都知事選「すベて雪のせい」なのか?

NewsCafe / 2014年2月12日 17時30分

東京都知事選は、都議会与党の自民・公明が推す舛添要一氏の圧勝に終わりました。「脱原発統一候補」が立てられなかったことで、舛添氏が勝つとしても、「脱原発」派とされた、宇都宮健児氏と細川護煕氏の票を足してどちらが多いのか?といったことが見所の一つでもありました。しかし、2人の票を足しても、舛添氏に勝てませんでした。少なくとも現段階では、「脱原発」というキーワードだけでは、都知事選での勝利はないことを示した結果でした。

選挙戦中、小泉純一郎・元総理の応援演説には多くに人が集まりました。そのため細川支持者の中には、「舛添氏に勝てるかもしれない」と思った人もいたようです。もちろん、演説に人がどれくらい集まるのかは一つの指標になります。しかし、それだけで判断できるものでしょうか。

新党日本代表の田中康夫氏が初めて長野県知事選に出馬したときのことを思い出してみましょう。演説や集会に集まった人数はそれほど意味がないこともわかります。2000年の長野県知事選ではミニ集会ばかりで、多くて20人ほどしか集まりません。
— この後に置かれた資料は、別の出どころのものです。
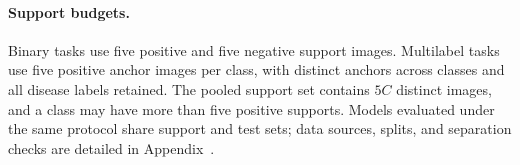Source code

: \documentclass[10pt,twocolumn,letterpaper]{article}
\begin{document}

\paragraph{Support budgets.}
Binary tasks use five positive and five negative support images. Multilabel tasks use five positive anchor images per class, with distinct anchors across classes and all disease labels retained. The pooled support set contains $5C$ distinct images, and a class may have more than five positive supports. Models evaluated under the same protocol share support and test sets; data sources, splits, and separation checks are detailed in Appendix~.
\end{document}

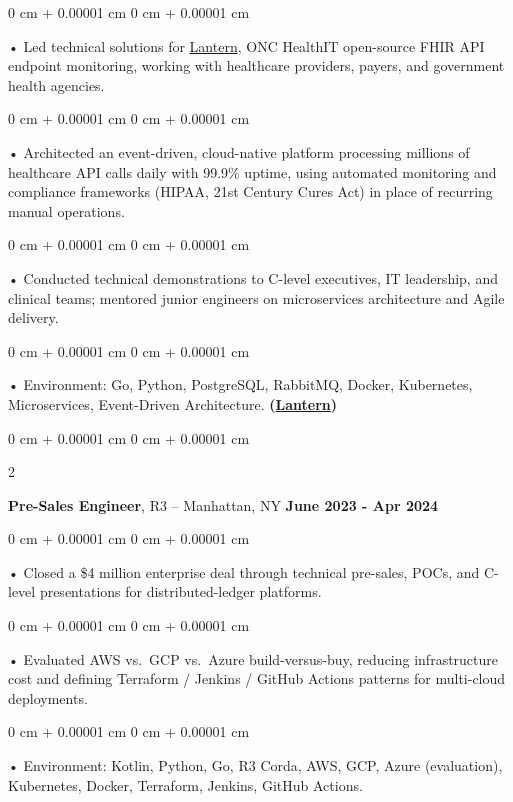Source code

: \documentclass[10pt, letterpaper]{article}
\newenvironment{onecolentry}{
    \begin{adjustwidth}{
        0 cm + 0.00001 cm
    }{
        0 cm + 0.00001 cm
    }
}{
    \end{adjustwidth}
} %
\newenvironment{twocolentry}[2][]{
    \onecolentry
    \def\secondColumn{#2}
    \setcolumnwidth{\fill, 4.5 cm}
    \begin{paracol}{2}
}{
    \switchcolumn \raggedleft \secondColumn
    \end{paracol}
    \endonecolentry
} %
\begin{document}
        \begin{onecolentry}
             • Led technical solutions for \href{https://lantern.healthit.gov/?tab=dashboard_tab}{Lantern}, ONC HealthIT open-source FHIR API endpoint monitoring, working with healthcare providers, payers, and government health agencies.
        \end{onecolentry}
        \begin{onecolentry}
             • Architected an event-driven, cloud-native platform processing millions of healthcare API calls daily with 99.9\% uptime, using automated monitoring and compliance frameworks (HIPAA, 21st Century Cures Act) in place of recurring manual operations.
        \end{onecolentry}
        \begin{onecolentry}
             • Conducted technical demonstrations to C-level executives, IT leadership, and clinical teams; mentored junior engineers on microservices architecture and Agile delivery.
        \end{onecolentry}
        \begin{onecolentry}
             • Environment: Go, Python, PostgreSQL, RabbitMQ, Docker, Kubernetes, Microservices, Event-Driven Architecture. \textbf{(\href{https://lantern.healthit.gov/?tab=dashboard_tab}{Lantern})}
        \end{onecolentry}
        \vspace{0.1cm}

        \begin{twocolentry}{
            \textbf{June 2023 - Apr 2024}
        }
            \textbf{Pre-Sales Engineer}, R3 -- Manhattan, NY\end{twocolentry}


        \begin{onecolentry}
             • Closed a \$4 million enterprise deal through technical pre-sales, POCs, and C-level presentations for distributed-ledger platforms.
        \end{onecolentry}
        \begin{onecolentry}
             • Evaluated AWS vs.\ GCP vs.\ Azure build-versus-buy, reducing infrastructure cost and defining Terraform / Jenkins / GitHub Actions patterns for multi-cloud deployments.
        \end{onecolentry}
        \begin{onecolentry}
             • Environment: Kotlin, Python, Go, R3 Corda, AWS, GCP, Azure (evaluation), Kubernetes, Docker, Terraform, Jenkins, GitHub Actions.
        \end{onecolentry}
        \vspace{0.1cm}
\end{document}
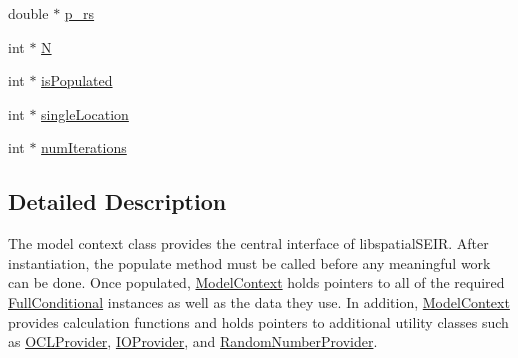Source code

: \begin{DoxyCompactItemize}
\item 
double $\ast$ \hyperlink{classSpatialSEIR_1_1ModelContext_a07133c92757c4de3a525ad921de527d5}{p\-\_\-rs}
\item 
int $\ast$ \hyperlink{classSpatialSEIR_1_1ModelContext_a170b3ee4076d929c5e8012765f825eed}{N}
\item 
int $\ast$ \hyperlink{classSpatialSEIR_1_1ModelContext_a698a8889db239e919323d764775a2148}{is\-Populated}
\item 
int $\ast$ \hyperlink{classSpatialSEIR_1_1ModelContext_a1bf4c4a975e9e060ef30b8c7be14b563}{single\-Location}
\item 
int $\ast$ \hyperlink{classSpatialSEIR_1_1ModelContext_aa8b6063ce0c31c485b42b2de28317ca4}{num\-Iterations}
\end{DoxyCompactItemize}


\subsection{Detailed Description}
The model context class provides the central interface of libspatial\-S\-E\-I\-R. After instantiation, the populate method must be called before any meaningful work can be done. Once populated, \hyperlink{classSpatialSEIR_1_1ModelContext}{Model\-Context} holds pointers to all of the required \hyperlink{classSpatialSEIR_1_1FullConditional}{Full\-Conditional} instances as well as the data they use. In addition, \hyperlink{classSpatialSEIR_1_1ModelContext}{Model\-Context} provides calculation functions and holds pointers to additional utility classes such as \hyperlink{classSpatialSEIR_1_1OCLProvider}{O\-C\-L\-Provider}, \hyperlink{classSpatialSEIR_1_1IOProvider}{I\-O\-Provider}, and \hyperlink{classSpatialSEIR_1_1RandomNumberProvider}{Random\-Number\-Provider}. 

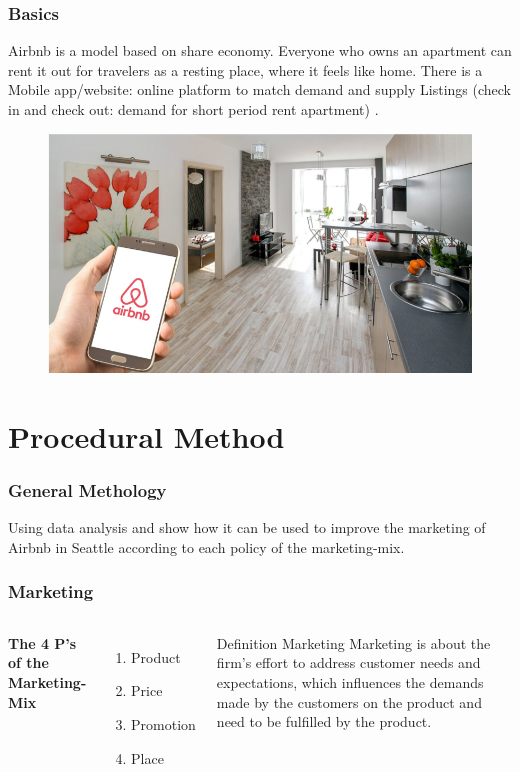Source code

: \documentclass{beamer}
\begin{document}
\begin{frame}
\frametitle{Basics}
Airbnb is a model based on share economy. Everyone who owns an apartment can rent it out for travelers as a resting place, where it feels like home. There is a Mobile app/website: online platform to match demand and supply Listings (check in and check out: demand for short period rent apartment) .
\begin{figure}
\includegraphics[width=0.4\linewidth]{photo/basics1}
\end{figure}
\end{frame}

\section{Procedural Method}
\begin{frame}
\frametitle{General Methology}
Using data analysis and show how it can be used to improve the marketing of Airbnb in Seattle according to each policy of the marketing-mix.
\end{frame}
%
%
\begin{frame}
\frametitle{Marketing}
\begin{columns}[c] %

\textbf{The 4 P's of the Marketing-Mix}
\begin{enumerate}
\item Product
\item Price
\item Promotion
\item Place
\end{enumerate}


\begin{block}{Definition Marketing}
Marketing is about the firm’s effort to address customer needs and expectations, which influences the demands made by the customers on the product and need to be fulfilled by the product.
\end{block}
\end{columns}
\end{frame}
\end{document}
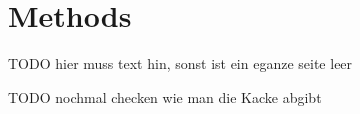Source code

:\chapter{Methods}
\label{cha:Methods}


TODO hier muss text hin, sonst ist ein eganze seite leer



TODO nochmal checken wie man die Kacke abgibt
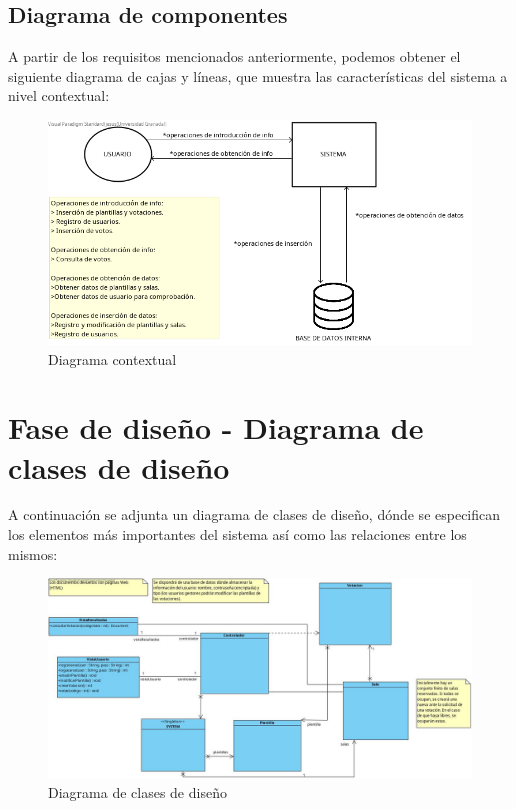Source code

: \documentclass{article}
\begin{document}
	\subsection{Diagrama de componentes}
	A partir de los requisitos mencionados anteriormente, podemos obtener el siguiente diagrama de cajas y líneas, que muestra las características del sistema a nivel contextual:
	
	\begin{figure}[H]
		\centering
		\includegraphics[totalheight=7.5cm]{img/diagrama_cajas}
		\caption{Diagrama contextual}
	\end{figure}

	\section{Fase de diseño - Diagrama de clases de diseño}
	A continuación se adjunta un diagrama de clases de diseño, dónde se especifican los elementos más importantes del sistema así como las relaciones entre los mismos:
	
	\begin{figure}[H]
		\centering
		\includegraphics[totalheight=7cm]{img/5.jpg}
		\caption{Diagrama de clases de diseño}
	\end{figure}
	
\end{document}
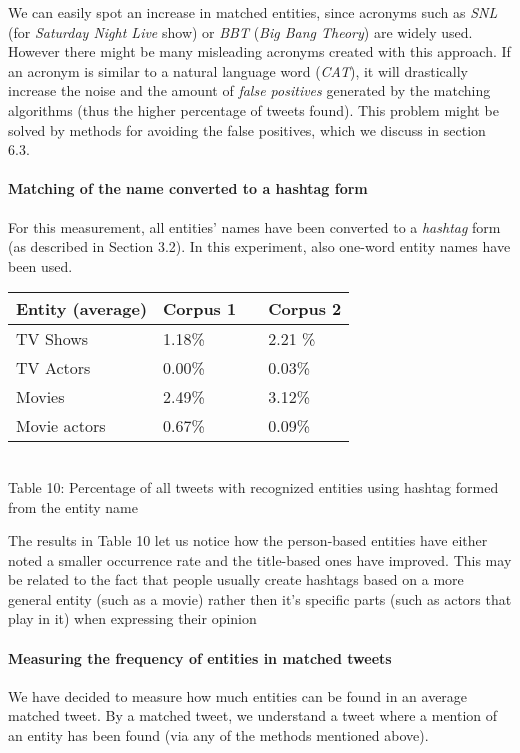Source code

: We can easily spot an increase in matched entities, since acronyms such as \textit{SNL}
(for \textit{Saturday Night Live} show) or \textit{BBT} (\textit{Big Bang Theory}) are widely used.
However there might be many misleading acronyms created with this approach. If an acronym is similar
to a natural language word (\eg \textit{CAT}), it will drastically increase the noise and the amount
of \textit{false positives} generated by the matching algorithms (thus the higher percentage of tweets
found). This problem might be solved by methods for avoiding the false positives, which we discuss in section 6.3.

\paragraph{Matching of the name converted to a hashtag form}
For this measurement, all entities' names have been converted to a \textit{hashtag} form (as described
in Section 3.2). In this experiment, also one-word entity names have been used.

\begin{center}
  \begin{tabular}{ | p{4cm} | p{2cm} | p{1cm}| p{2cm} | } \hline
    Entity (average) & Corpus 1 & & Corpus 2 \\ \hline
    TV Shows & 1.18\% & & 2.21 \% \\ \hline
    TV Actors & 0.00\% & & 0.03\% \\ \hline
    Movies & 2.49\% & & 3.12\% \\ \hline
    Movie actors & 0.67\% & & 0.09\% \\ \hline
  \end{tabular} \\
  Table 10: Percentage of all tweets with recognized entities using hashtag formed from the entity name \\
\end{center}

The results in Table 10 let us notice how the person-based entities have either noted a smaller
occurrence rate and the title-based ones have improved. This may be related to the
fact that people usually create hashtags based on a more general entity (such as
a movie) rather then it's specific parts (such as actors that play in it)
when expressing their opinion \cite{edinburg-corpus}

\paragraph{Measuring the frequency of entities in matched tweets}
We have decided to measure how much entities can be found in an average matched tweet. By a matched tweet,
we understand a tweet where a mention of an entity has been found (via any of the methods mentioned above).

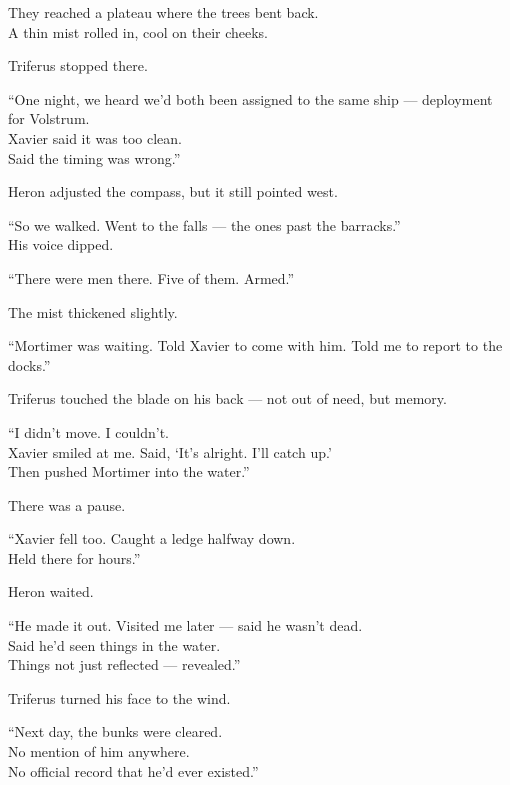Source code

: \documentclass[9pt]{article}
\begin{document}
\vspace{1em}

They reached a plateau where the trees bent back.\\
A thin mist rolled in, cool on their cheeks.

Triferus stopped there.

“One night, we heard we’d both been assigned to the same ship — deployment for Volstrum.\\
Xavier said it was too clean.\\
Said the timing was wrong.”

Heron adjusted the compass, but it still pointed west.

“So we walked. Went to the falls — the ones past the barracks.”\\
His voice dipped.

“There were men there. Five of them. Armed.”

\vspace{1em}

The mist thickened slightly.

“Mortimer was waiting. Told Xavier to come with him. Told me to report to the docks.”

Triferus touched the blade on his back — not out of need, but memory.

“I didn’t move. I couldn’t.\\
Xavier smiled at me. Said, ‘It’s alright. I’ll catch up.’\\
Then pushed Mortimer into the water.”

\vspace{1em}

There was a pause.

“Xavier fell too. Caught a ledge halfway down.\\
Held there for hours.”

Heron waited.

“He made it out. Visited me later — said he wasn’t dead.\\
Said he’d seen things in the water.\\
Things not just reflected — revealed.”

\vspace{1em}

Triferus turned his face to the wind.

“Next day, the bunks were cleared.\\
No mention of him anywhere.\\
No official record that he’d ever existed.”
\end{document}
しかし結果は当選したのです。舛添氏の演説を撮った写真がTwitterで出回りました。ほとんど聞いている人がいないのです。

ラストサンデーと言われた2月2日の銀座の遊説には、多くの人が集まりました。いわゆる主要4候補がそろってパフォーマンスをしたのです。そのとき、細川支持者の中の声として、「最も人を集めたのは細川さんの演説の時だ。細川さんは勝てる」と言っていた人がいました。

私もその場にはいました。たしかに、細川さんのときに多くの人がいましたし、交通整理をする警察官が最も動いたピーク時間でもあったような印象でした。しかし、細川氏の前に舛添氏が演説をし、応援に安倍晋三総理が駆けつけていました。これらの動員もかなりものですし、舛添氏と細川氏の両方を聞いていた人も多いように見えました。

また、日曜日の昼間の銀座に来ている人はどんな人たちでしょうか。都民とは限りませんし、階層から想像すると、中流以上のイメージです。その階層に、アベノミクスで恩恵を受けた層と合致し、決定的な不満が高まっているようには思えません。その意味では、「話題の都知事選のさなか、安倍総理と小泉元総理の演説が見れる」といったノリで足を止めた人もいるのではないでしょうか。

そんな想像をしていると、「細川さんが人を集めたんだ」と声高に叫ぶ細川支持者を見ると、選挙というのを誤解しているようにも見えます。私の場合、地方選の取材が経験的には多いのですが、選挙対策事務所からすれば、投票箱に名前を書いていれるまでは安心しないものです。いかに「勝ちムード」を作らないかが鍵なのです。気が緩んでしまうからです。